Is it Inflationary? & Chinese Stimulus 🐼
Around 45,000 dockworkers at major ports along the East and Gulf coasts are threatening to strike in October. A strike would shut down 36 ports that handle roughly half the nations’ cargo from ships. West Coast port workers got 32% over 6 years, setting the precedent.
Yesterday, Boeing workers rejected a 30% pay hike over 4 years.
Last week, Air Canada pilots received a 42% pay hike over 4 years.
Good time to be in a union. Immigration in both Canada and the US should limit wage inflation on unskilled work and slack in the economy should limit white collar wage inflation. Nonetheless, these eye-watering wage increases will eventually flow into end user prices.

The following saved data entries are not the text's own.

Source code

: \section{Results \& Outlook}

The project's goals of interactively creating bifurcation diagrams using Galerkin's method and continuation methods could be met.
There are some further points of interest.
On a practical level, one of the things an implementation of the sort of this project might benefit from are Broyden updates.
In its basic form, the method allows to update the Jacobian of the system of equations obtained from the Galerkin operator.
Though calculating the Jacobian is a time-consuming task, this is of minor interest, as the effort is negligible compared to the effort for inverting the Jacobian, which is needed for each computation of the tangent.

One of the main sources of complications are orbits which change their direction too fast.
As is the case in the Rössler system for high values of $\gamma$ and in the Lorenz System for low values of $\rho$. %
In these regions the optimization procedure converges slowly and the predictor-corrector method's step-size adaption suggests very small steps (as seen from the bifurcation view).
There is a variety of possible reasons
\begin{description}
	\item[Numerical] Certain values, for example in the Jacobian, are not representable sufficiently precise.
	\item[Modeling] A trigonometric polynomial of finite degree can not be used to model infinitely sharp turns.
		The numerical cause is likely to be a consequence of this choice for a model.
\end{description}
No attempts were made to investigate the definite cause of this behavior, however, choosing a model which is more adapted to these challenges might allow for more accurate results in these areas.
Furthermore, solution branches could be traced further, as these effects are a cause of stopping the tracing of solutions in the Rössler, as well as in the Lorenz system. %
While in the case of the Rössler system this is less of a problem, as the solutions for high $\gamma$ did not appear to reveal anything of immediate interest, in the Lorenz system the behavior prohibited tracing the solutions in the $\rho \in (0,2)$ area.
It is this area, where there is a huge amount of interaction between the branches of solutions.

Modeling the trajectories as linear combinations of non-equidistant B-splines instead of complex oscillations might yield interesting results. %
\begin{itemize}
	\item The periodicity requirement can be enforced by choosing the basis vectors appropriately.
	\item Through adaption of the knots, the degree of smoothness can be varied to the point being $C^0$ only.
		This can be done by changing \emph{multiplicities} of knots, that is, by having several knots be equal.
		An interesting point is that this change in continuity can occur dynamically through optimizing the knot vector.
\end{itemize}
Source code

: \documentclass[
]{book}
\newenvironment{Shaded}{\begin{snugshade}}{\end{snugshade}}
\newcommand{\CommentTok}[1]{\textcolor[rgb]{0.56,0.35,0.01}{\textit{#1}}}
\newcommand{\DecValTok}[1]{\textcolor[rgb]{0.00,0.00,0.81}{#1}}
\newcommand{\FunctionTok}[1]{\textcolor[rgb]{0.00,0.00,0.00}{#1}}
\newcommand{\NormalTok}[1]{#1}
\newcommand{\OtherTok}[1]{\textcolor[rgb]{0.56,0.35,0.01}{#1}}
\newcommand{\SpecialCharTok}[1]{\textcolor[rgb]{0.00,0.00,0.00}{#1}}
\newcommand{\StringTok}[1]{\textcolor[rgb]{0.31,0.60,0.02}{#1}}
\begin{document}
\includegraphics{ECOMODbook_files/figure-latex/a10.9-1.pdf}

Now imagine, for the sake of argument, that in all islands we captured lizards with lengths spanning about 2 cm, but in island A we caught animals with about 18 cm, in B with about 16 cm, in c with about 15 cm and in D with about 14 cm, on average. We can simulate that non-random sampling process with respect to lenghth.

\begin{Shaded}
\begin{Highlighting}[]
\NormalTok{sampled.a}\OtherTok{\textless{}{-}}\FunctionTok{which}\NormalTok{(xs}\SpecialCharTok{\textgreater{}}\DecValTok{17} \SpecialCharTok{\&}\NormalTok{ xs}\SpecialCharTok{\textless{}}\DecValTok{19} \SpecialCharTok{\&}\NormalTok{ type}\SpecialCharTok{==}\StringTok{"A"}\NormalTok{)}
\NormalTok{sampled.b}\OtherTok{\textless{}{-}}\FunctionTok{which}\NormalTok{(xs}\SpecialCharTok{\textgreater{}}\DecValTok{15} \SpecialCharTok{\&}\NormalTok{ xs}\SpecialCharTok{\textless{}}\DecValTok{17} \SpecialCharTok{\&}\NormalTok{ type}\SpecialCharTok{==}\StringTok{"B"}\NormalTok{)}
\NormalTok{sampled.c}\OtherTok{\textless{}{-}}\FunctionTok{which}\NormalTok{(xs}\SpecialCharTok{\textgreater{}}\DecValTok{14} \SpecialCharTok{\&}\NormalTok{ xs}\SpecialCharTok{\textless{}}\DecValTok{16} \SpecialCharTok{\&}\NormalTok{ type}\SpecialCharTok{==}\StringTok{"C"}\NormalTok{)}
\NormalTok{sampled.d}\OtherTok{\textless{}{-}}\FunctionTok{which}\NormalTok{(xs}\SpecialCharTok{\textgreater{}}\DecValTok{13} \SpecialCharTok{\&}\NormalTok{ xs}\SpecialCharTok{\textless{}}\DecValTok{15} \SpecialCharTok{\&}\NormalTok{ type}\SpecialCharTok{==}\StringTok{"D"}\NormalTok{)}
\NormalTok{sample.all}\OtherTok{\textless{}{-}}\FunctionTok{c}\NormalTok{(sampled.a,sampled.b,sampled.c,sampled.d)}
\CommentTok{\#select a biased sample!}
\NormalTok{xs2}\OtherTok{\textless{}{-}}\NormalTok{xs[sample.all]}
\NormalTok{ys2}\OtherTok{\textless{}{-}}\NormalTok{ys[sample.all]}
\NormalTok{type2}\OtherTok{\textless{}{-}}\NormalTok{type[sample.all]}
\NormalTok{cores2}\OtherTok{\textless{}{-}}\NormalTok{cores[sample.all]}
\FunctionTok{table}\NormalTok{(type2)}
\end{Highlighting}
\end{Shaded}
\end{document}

People’s Bank of China cut a key short-term interest rate, announced plans to reduce the amount of money banks must hold in reserve to the lowest level since at least 2018 and other measure, in an attempt to buoy the stock market, property sector and broader economy. This caused Chinese stocks to have their best day since 2020.
Aside from Chinese equities, commodities caught a bid on hopes of a recovering China and liquidity sensitive assets did well, such as Bitcoin and Gold hit another all time high. Central Banks around the world are definitively easing, a prime set-up for Gold and Bitcoin.
The stimulus is an effort to boost Chinese domestic consumption that has been steadily slowing.
The major problem weighing on the broader economy and consumers is the property sector. There is now more housing inventory unsold than the global financial crisis.
Chinese growth never recovered to its pre covid trend.
Investors have left China for dead and have rotated into other emerging market economies.
Europe is lagging both China and the US in important technologies. The regulatory first approach is slowing innovation and leaving the continent behind. Europe is more focused on green energy.
Private equity’s annualised IRR fell below 10 per cent in the year to March 2024, says PitchBook. Additionally, DPIs, look terrible. Funds in the 2019-2022 vintage have disbursed about 15 cents on the dollar so far, according to a Goldman Sachs analysis on Preqin numbers. At the same juncture, previous vintages had returned well over half the money invested. It will be interesting to monitor how these vintages finish. With no Private Equity outperformance, it is difficult to justify the lock-up.
AI stocks seem to be losing their luster.
My first reaction to the Fed easing was that it would hurt the dollar but with other Central Banks easing and other economies struggling more than the US’, it isn’t clear.
Small caps will benefit more from an easing cycle, as it relieves some of the pressure from the upcoming maturity wall.